## [ACTION ITEM]
Do not copy the pictures. Write out the lines from the start of the entries through the line containing "Bei genauerer Betrachtung".

*** EXERCISE MATERIALS ***

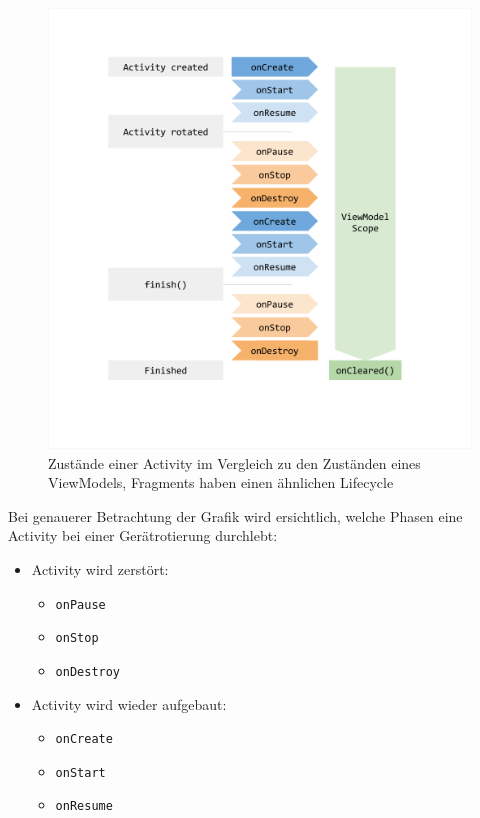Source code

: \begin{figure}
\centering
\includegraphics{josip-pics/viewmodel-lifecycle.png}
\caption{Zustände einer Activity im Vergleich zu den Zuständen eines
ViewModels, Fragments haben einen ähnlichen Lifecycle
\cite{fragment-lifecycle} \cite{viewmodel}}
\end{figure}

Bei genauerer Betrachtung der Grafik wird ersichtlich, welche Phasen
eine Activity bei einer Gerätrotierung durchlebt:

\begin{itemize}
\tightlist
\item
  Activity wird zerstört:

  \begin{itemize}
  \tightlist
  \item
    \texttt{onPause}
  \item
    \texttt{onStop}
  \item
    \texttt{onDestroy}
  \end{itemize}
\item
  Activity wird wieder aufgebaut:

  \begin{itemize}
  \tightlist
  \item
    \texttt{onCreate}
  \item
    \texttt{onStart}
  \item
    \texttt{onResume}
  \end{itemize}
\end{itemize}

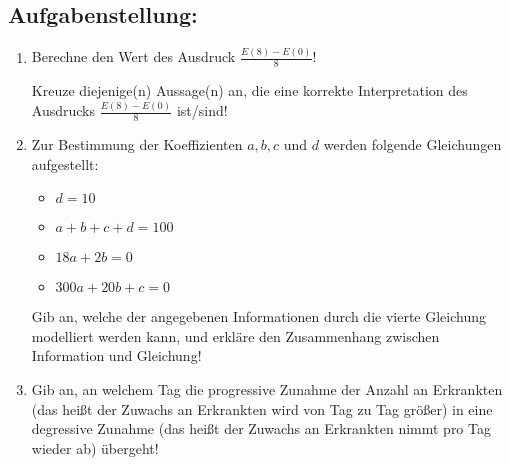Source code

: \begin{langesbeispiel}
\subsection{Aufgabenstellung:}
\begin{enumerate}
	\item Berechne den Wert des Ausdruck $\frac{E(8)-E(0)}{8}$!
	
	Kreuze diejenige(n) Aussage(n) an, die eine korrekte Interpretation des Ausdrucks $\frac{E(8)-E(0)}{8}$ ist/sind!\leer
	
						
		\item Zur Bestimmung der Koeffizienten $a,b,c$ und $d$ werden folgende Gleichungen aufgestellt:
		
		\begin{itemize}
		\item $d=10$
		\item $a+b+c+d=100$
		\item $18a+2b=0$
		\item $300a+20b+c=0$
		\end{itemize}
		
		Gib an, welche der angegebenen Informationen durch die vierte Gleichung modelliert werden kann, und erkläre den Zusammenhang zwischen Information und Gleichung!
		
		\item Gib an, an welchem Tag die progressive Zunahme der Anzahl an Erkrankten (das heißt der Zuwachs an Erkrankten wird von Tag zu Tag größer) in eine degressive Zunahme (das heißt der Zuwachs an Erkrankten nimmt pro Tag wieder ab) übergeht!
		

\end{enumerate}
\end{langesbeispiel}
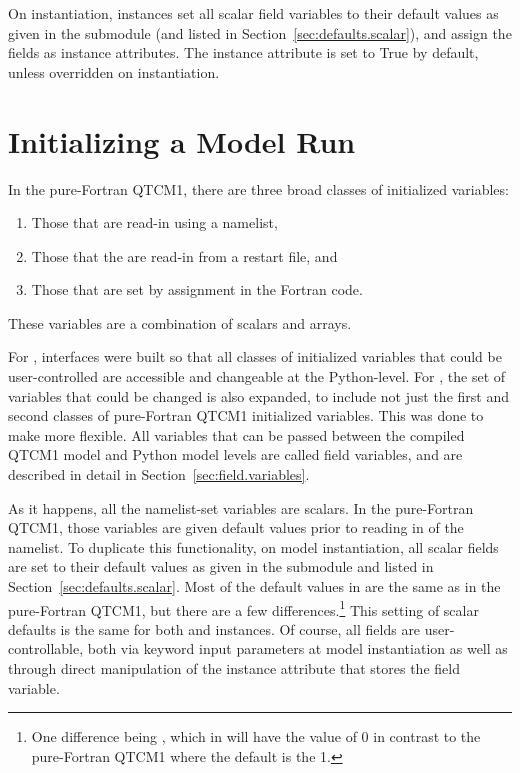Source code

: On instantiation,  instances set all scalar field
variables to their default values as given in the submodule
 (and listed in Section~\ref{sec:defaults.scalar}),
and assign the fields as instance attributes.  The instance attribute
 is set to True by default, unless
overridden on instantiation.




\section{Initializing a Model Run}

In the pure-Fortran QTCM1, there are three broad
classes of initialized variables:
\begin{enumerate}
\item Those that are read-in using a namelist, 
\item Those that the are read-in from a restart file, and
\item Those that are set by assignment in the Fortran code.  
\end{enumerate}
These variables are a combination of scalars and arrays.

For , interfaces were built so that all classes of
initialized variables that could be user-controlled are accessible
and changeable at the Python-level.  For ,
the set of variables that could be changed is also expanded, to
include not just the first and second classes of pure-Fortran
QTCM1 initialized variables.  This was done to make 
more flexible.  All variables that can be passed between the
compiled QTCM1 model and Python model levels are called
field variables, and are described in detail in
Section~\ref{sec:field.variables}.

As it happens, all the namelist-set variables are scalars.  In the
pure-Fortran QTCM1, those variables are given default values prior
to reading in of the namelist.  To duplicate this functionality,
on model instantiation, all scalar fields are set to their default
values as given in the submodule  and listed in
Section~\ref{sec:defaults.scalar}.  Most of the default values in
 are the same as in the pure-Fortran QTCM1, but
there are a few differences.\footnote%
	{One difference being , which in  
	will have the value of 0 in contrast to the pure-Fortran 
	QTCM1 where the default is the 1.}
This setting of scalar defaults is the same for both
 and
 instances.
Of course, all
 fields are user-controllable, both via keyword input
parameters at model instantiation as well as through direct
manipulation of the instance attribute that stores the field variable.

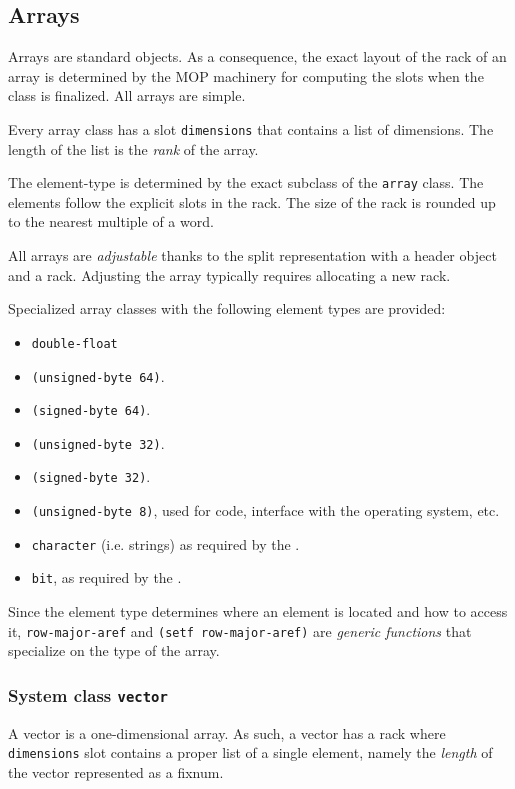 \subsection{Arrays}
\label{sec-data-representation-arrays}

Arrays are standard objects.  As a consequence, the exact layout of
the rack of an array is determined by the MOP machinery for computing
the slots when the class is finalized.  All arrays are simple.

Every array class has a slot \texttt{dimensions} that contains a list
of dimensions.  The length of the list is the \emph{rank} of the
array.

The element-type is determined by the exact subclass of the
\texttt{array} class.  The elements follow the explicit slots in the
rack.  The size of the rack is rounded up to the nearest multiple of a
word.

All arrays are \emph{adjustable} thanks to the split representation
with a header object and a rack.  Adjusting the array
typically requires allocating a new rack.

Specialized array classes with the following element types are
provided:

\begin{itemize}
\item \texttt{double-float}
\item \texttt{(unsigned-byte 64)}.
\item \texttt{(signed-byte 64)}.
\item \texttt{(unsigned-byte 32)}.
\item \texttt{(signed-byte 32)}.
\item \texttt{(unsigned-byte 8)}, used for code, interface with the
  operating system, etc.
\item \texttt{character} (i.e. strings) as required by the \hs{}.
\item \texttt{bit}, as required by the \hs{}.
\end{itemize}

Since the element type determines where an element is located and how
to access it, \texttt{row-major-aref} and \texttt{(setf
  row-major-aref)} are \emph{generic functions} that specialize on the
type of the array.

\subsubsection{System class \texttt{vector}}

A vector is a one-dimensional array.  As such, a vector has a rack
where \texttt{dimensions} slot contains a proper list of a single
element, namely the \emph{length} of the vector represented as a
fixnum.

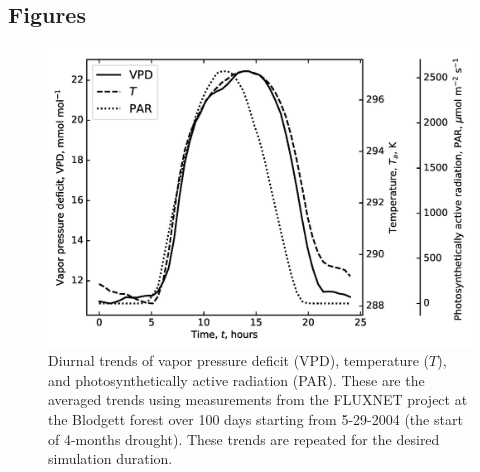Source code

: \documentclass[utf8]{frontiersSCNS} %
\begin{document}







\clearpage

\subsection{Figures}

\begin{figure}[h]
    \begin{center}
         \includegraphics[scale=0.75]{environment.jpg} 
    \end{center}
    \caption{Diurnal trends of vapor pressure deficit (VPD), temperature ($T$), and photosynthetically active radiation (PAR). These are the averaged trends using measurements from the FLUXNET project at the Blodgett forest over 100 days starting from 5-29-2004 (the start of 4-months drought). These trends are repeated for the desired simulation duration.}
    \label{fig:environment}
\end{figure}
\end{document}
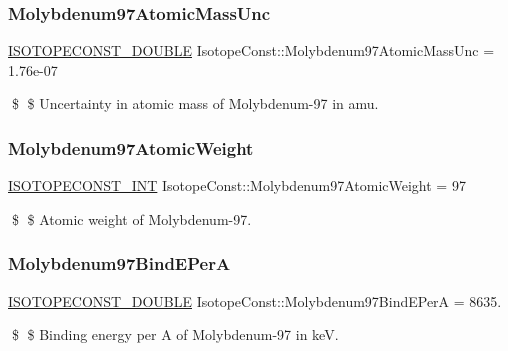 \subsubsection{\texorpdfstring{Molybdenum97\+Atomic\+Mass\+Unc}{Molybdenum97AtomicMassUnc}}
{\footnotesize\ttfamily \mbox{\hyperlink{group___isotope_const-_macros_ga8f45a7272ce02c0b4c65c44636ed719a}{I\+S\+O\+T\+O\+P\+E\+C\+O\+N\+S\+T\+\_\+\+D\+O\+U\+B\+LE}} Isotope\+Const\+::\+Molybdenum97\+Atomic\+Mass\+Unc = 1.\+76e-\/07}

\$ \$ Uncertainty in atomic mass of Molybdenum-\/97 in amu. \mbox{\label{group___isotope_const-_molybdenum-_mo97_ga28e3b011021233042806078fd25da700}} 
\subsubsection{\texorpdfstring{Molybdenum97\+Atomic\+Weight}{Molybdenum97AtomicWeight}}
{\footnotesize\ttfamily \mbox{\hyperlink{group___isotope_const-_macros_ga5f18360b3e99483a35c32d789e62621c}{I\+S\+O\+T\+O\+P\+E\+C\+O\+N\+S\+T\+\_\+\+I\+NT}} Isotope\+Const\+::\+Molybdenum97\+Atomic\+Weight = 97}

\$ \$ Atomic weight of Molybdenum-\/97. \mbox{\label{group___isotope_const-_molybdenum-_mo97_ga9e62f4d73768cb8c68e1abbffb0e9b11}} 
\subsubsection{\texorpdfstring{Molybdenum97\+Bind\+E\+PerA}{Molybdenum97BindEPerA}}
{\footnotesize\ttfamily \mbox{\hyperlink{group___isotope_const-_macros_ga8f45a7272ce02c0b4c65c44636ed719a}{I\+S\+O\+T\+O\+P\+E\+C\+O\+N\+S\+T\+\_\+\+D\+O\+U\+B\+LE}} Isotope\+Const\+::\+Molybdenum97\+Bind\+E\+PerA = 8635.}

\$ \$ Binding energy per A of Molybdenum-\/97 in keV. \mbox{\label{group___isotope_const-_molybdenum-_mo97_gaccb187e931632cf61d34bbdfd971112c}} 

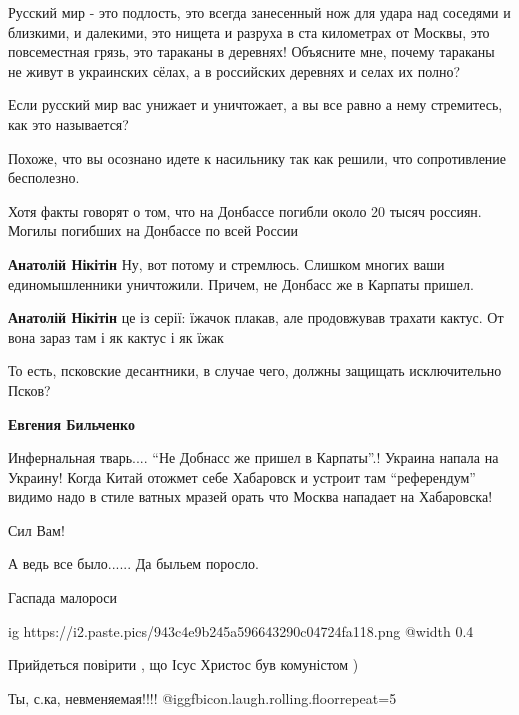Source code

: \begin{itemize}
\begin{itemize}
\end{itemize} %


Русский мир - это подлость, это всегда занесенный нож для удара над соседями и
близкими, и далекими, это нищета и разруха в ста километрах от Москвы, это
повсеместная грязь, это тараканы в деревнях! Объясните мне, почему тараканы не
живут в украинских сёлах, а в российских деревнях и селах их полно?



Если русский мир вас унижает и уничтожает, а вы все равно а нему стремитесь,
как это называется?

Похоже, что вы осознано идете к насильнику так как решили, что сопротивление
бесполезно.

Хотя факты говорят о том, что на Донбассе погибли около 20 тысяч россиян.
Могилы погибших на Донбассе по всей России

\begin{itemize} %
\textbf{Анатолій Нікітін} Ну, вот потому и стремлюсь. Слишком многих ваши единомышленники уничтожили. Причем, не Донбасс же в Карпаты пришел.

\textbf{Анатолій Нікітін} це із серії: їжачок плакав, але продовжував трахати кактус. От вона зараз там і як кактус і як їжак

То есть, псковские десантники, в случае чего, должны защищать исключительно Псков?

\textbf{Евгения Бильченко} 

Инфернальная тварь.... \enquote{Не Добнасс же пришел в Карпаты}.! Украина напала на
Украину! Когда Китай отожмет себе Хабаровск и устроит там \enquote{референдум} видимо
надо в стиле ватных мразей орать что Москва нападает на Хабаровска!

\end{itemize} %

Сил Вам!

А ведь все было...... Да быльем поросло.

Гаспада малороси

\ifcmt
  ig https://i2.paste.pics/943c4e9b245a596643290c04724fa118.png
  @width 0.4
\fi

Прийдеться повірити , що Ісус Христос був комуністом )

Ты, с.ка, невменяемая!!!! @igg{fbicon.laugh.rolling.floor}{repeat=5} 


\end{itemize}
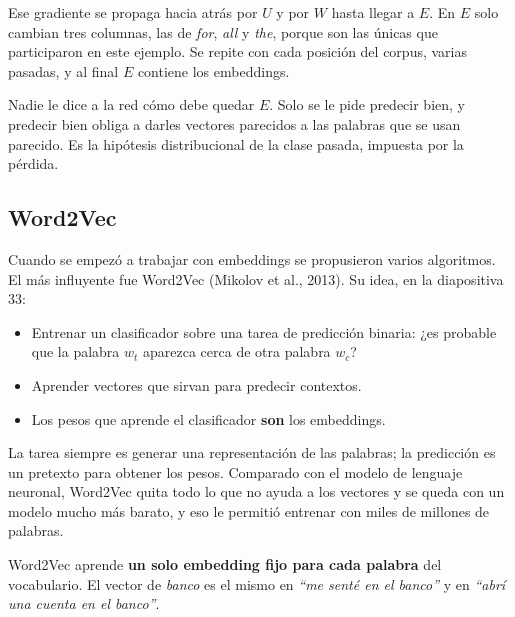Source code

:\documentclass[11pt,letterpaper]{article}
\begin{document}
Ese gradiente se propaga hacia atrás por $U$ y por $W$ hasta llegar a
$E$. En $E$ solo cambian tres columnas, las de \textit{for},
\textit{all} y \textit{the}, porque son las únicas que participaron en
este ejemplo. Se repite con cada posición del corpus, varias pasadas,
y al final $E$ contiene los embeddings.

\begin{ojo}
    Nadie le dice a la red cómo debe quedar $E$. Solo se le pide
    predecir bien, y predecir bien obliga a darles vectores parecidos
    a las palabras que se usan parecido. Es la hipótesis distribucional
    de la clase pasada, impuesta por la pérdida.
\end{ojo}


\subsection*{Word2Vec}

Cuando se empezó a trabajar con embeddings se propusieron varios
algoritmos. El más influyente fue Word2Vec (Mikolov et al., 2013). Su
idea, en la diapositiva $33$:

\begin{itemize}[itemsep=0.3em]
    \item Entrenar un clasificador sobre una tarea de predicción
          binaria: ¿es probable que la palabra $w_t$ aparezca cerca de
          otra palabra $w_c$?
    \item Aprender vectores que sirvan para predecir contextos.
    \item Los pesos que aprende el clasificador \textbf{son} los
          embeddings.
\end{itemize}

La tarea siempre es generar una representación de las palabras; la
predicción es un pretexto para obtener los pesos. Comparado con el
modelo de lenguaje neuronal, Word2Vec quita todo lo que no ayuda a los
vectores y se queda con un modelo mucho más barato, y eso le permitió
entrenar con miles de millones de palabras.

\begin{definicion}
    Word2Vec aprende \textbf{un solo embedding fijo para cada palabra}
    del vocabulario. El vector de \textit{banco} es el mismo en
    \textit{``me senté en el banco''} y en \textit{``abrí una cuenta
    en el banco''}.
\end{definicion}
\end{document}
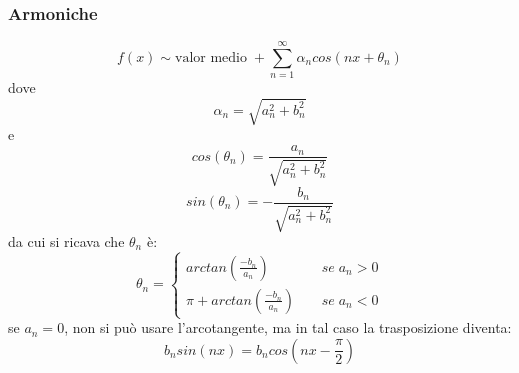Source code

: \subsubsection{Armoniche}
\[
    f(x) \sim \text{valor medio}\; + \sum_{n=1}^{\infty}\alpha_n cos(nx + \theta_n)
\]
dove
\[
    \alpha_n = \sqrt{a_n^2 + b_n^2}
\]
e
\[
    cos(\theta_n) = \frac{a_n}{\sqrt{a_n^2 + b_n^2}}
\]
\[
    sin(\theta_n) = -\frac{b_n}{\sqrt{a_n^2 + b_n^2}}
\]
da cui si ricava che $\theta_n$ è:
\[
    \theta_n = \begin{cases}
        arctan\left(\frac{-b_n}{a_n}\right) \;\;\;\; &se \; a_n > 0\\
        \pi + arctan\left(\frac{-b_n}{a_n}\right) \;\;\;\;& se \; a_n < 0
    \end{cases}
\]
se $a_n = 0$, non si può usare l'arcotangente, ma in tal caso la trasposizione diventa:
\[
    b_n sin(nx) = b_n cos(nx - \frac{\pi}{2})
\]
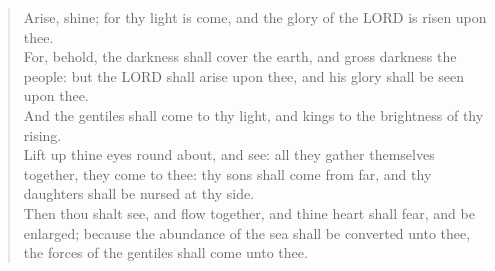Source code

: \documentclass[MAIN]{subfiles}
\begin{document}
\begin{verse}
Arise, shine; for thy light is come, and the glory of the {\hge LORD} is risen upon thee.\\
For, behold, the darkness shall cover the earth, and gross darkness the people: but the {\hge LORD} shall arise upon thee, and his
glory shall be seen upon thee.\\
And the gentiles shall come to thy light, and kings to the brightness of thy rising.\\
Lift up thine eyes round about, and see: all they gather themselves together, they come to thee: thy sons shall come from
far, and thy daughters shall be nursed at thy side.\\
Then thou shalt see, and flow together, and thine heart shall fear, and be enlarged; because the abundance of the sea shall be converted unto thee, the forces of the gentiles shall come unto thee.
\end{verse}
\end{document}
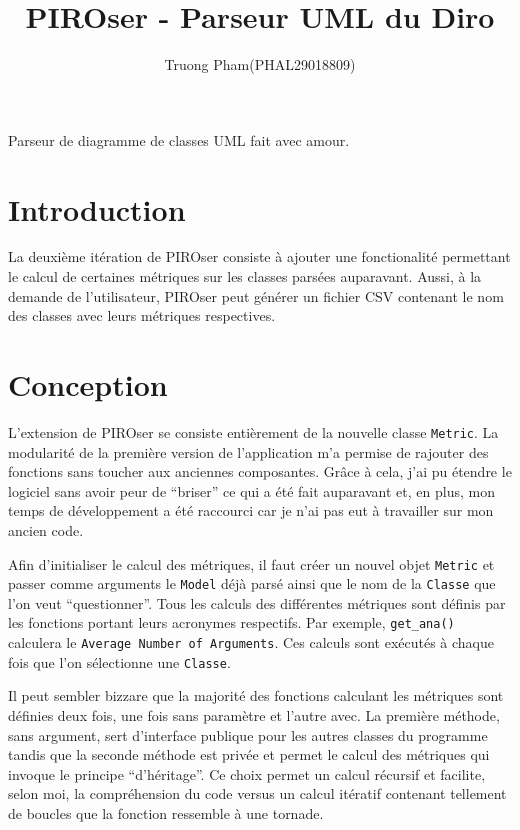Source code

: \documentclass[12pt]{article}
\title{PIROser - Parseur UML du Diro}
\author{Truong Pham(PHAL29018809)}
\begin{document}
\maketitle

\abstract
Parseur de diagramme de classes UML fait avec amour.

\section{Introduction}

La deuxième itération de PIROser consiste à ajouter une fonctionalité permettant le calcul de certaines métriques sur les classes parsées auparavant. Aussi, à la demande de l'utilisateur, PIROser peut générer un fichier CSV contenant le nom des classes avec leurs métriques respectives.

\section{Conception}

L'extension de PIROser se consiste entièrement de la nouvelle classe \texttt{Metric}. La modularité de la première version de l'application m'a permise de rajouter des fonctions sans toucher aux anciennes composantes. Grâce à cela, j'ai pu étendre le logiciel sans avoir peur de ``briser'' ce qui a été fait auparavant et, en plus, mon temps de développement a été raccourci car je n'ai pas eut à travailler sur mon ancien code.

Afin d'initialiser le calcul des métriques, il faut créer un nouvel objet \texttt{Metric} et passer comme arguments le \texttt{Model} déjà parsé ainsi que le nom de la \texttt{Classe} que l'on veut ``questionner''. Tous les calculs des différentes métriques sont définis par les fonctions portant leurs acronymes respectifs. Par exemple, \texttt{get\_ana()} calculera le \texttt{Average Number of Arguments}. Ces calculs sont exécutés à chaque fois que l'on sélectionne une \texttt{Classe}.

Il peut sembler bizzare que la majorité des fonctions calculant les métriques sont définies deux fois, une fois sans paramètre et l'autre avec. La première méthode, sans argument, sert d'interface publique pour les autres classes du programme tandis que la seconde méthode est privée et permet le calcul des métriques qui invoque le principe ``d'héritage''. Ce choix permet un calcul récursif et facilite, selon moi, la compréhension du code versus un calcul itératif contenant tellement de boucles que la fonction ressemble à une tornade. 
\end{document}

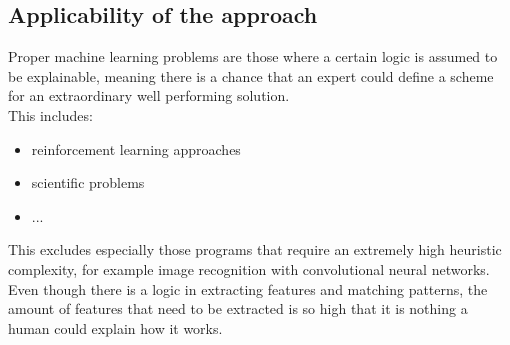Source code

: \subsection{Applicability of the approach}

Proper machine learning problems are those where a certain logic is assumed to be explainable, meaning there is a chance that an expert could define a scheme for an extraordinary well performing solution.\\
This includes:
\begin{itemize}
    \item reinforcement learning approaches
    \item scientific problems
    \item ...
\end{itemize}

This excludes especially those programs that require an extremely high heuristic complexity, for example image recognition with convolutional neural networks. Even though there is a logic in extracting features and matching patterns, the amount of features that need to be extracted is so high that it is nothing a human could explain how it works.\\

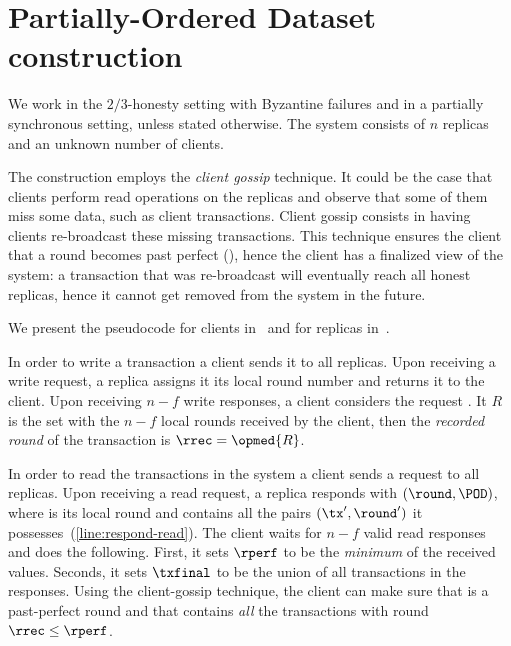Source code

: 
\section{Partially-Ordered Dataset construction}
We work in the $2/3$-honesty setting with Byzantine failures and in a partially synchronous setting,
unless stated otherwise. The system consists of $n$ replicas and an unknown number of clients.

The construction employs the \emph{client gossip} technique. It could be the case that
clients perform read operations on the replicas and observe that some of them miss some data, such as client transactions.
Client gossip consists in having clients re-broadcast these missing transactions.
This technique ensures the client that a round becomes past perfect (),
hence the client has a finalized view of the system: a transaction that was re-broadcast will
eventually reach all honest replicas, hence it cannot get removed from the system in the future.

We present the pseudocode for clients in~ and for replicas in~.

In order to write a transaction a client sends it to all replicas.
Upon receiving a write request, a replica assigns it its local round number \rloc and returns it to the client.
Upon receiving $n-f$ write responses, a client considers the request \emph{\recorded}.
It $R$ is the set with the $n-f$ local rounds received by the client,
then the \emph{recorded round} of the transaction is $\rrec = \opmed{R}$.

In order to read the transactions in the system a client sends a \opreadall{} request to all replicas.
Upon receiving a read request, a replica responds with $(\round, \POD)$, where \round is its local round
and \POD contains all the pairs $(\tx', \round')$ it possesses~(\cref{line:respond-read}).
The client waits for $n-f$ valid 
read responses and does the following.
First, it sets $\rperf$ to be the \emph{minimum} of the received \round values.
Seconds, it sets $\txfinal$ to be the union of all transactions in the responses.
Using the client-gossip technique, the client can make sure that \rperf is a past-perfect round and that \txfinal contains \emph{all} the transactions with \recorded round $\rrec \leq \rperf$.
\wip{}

*** End of EXERCISE MATERIALS ***

## [EXPECTED ANSWER]
Source code

: \begin{figure}
\centering
\includegraphics{josip-pics/viewmodel-lifecycle.png}
\caption{Zustände einer Activity im Vergleich zu den Zuständen eines
ViewModels, Fragments haben einen ähnlichen Lifecycle
\cite{fragment-lifecycle} \cite{viewmodel}}
\end{figure}

Bei genauerer Betrachtung der Grafik wird ersichtlich, welche Phasen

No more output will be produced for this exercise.